··· DATA RECORDS
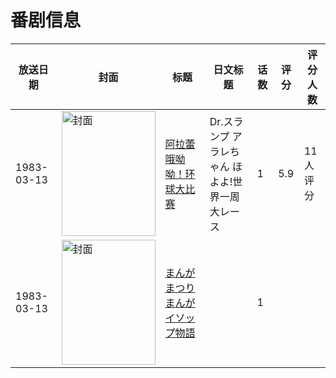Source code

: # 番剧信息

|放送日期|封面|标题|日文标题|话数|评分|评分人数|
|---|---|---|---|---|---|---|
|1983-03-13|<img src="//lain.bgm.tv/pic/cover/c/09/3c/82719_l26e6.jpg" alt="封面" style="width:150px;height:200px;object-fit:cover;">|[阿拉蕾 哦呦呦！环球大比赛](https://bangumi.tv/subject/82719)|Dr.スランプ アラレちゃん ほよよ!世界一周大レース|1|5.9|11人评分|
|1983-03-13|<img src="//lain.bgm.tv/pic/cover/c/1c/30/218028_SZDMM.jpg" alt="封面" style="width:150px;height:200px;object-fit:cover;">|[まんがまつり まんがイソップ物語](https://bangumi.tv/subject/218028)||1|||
······
··· DATA RECORDS
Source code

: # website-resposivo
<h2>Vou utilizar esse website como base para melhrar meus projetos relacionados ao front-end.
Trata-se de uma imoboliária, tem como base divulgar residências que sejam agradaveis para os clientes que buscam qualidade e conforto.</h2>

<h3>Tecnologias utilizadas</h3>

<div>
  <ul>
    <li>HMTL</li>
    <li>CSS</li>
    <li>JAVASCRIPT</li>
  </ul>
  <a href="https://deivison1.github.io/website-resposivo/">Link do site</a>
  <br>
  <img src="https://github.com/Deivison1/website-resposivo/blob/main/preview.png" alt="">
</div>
······
* PROBLEM TO SOLVE
Check the records above and copy each line that has the string "resposivo".

* TASK SOLUTION
: # website-resposivo
  <a href="https://deivison1.github.io/website-resposivo/">Link do site</a>
  <img src="https://github.com/Deivison1/website-resposivo/blob/main/preview.png" alt="">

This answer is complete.